Health Diagnoses and Service Utilization in the Year Before Youth and Young Adult Suicide
Abstract
Objective:
Suicide rates among young people are rising. Health care visits provide opportunities for identification and intervention, yet studies have been limited by small or circumscribed samples. This study sought to expand the knowledge base by examining health care encounters and diagnoses among young people who later died by suicide.
Methods:
This case-control study examined diagnoses of mental and general medical disorders and health care utilization in the 30 and 365 days before suicide death in nine large U.S. health care systems.

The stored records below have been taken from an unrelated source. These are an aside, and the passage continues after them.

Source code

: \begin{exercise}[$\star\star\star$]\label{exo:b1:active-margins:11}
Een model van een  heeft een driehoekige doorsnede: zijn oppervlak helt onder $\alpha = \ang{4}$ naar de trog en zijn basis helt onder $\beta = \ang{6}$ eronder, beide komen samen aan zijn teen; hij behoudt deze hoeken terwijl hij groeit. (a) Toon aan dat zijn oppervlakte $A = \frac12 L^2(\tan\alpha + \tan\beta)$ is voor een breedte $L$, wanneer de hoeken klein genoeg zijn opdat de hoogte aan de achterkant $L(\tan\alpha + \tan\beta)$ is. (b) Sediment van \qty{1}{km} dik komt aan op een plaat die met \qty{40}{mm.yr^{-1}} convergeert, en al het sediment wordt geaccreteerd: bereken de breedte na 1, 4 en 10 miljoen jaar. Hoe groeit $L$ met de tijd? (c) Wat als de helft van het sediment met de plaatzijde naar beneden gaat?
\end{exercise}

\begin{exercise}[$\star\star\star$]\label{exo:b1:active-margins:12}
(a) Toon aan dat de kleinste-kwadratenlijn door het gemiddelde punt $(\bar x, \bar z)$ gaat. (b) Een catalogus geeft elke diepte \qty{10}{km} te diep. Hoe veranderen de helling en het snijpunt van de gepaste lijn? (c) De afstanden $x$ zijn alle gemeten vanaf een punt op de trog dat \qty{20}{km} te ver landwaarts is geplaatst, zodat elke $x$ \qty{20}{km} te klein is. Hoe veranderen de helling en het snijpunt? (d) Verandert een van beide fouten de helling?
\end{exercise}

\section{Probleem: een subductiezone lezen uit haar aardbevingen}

Data (years 2000–2015) from 445 suicide decedents ages 10–24 years were matched with data from 4,450 control group patients.
Results:
Suicide decedents were more likely to have at least one mental disorder diagnosis (51% vs. 16%; adjusted OR [AOR]=5.74, 95% CI=4.60–7.18) and had higher rates of nearly all mental health conditions. Substance use disorders were common (12%) and more likely (AOR=8.50, 95% CI=5.53–13.06) among suicide decedents. More than one in three (42%) suicide decedents had a health care visit in the month before death, and nearly all (88%) had a visit in the previous year.
Conclusions:
Despite the greater likelihood of suicide associated with mental disorder diagnoses, such disorders were present among only 51% of suicide decedents. High rates of health care utilization among suicide decedents indicate a need for improving identification of mental health conditions and suicide risk across the health care system. Increased substance use screening may help identify youths at high risk because substance use disorders were significantly more prevalent and likely among suicide decedents.